First, a picture of my (now defunct) GeForce4 Ti4200:

Mmmm... pretty.


-Make sure the card is at least DirectX 8 compatible. Most modern video cards are DX8 compatible. If you can get DirectX 9 support, that's even better.

-Make sure the card is an AGP video card, as opposed to a PCI video card. Remember that slot I talked about while describing the motherboard? That's where you video card should go. Unless worse comes to worse and you simply can't afford a good video card, be sure to get a card that uses the AGP port.

-Another thing about AGP. Make sure the card uses at least 4x AGP. This is one of the ways video cards describe their speed. If you buy an AGP video card that runs at 1XAGP, you're hurting yourself, because that's about the same as buying a PCI video card.

-Make sure your card comes with plenty of video RAM. Video RAM is where the card stores textures and other fun things needed to run a game/application properly. I recommend at least 64MB of DDR video RAM - do not be fooled by cards that have a ton of SDRAM, as they are slower than cards that use DDR RAM. I have a card with 128MB of RAM, and it serves me well.

-Most importantly, do research!
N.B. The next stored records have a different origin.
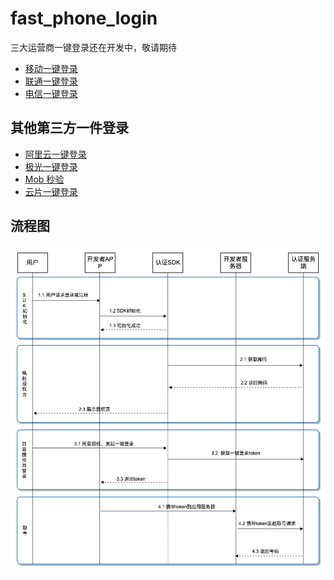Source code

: # fast_phone_login

三大运营商一键登录还在开发中，敬请期待

- [移动一键登录](http://dev.10086.cn/)
- [联通一键登录](http://open.wo.com.cn/)
- [电信一键登录](https://id.189.cn/)

## 其他第三方一件登录

- [阿里云一键登录](https://help.aliyun.com/product/75010.html)
- [极光一键登录](https://www.jiguang.cn/identify)
- [Mob 秒验](http://www.mob.com/mobService/secverify)
- [云片一键登录](https://www.yunpian.com/product/once-login)

## 流程图

![](image/fast_login.png)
Don't just go buy any ol' video card meets the above requirements; you probably won't be happy with the results! Compare benchmarks and if possible, try the card first hand on a demo or buddy's machine.

 

Sound Card

- Whatever you choose it up to you, depending on whether your system is going to be playing DVDs, or just surfing around the 'net - just don't skimp. If you have to decide between a Turtle Beach Santa Cruz and a $9.95 "Mondo Sound" from a no-name company, you will have issues. For office or internet machines, the onboard sound controller (if your board has one) will suffice. In my experience, though, onboard sound controllers don't cooperate well with headphones.

It's a sound card.


Research research research.

 

Modem

- If you're still stuck with on a dial-up connection, too-bad so sad, but there is hope. I'd like to take this oppurtunity to direct everyone on a dial-up connection right here.

That thread explains that Winmodems aren't modems. Don't ever forget this. If you're on a phone line and you're tired of getting 2.2kb/sec max, then you could invest in a hardware modem (as opposed to a "soft" modem) for your new machine. If you must skimp and get a cheap modem, make sure it supports V92, and has two phone jacks, so you don't have to switch lines between the PC and the phone. Duh.

Here is a picture of a Winmodem:

If the internet is so high tech, why does it sound like a train wreck when I sign on?

 

Hard drive

- The thing that holds all of your data. A fast hard drive isn't always the best; a 120GB disk would be good for you downloaders/data diggers, but for someone who uses the PC for 10 minutes out of each day to check email and read the news, it's overkill. When shopping for a hard drive, you might see a term like ATA66 or ATA100. This describes how fast data can be moved between the hard disk and the motherboard controller. Note that this speed is theorectical - an ATA66 hard disk will probably never actually transfer things to the system at 66 Megs a second.

Picture of one of mine:

Of parts that you shouldn't drop, this one has the highest priority.


Currently ATA 133 is the fastest available out side of Serial ATA. ATA33/66/100/133 drives are backwards-compatible, so if you buy an ATA133 hard disk and plug it into a motherboard that only supports ATA33, it'll work - but you'll still have crappy performance. Similairly, an ATA33 hard drive will work just fine on an ATA100 motherboard. Like I just implied, check your motherboard, and make sure it supports at least ATA100.

Another thing you'll see in a hard disk's specs is the RPMs, or Rotations Per Minute. A 7200 RPM hard disk will be perfectly fine for any home user, although faster hard drives are available. In the other direction, though, are 5400 RPM hard disks. Don't purchase one unless you are seriously that strapped for cash.

Seek times are another thing to pay attention to. A 12 ms (milliseconds) seek time isn't uncommon nowadays, but I'd look for something that is at most, 10 ms.

Lastly, is the hard drive's Cache. The cache is were data is stuffed before being sent to the system (CPU, RAM, etc.) A 2MB cache is extremely common, but if you can afford it, grab a hard disk with an 8MB cache. More cache = better performance.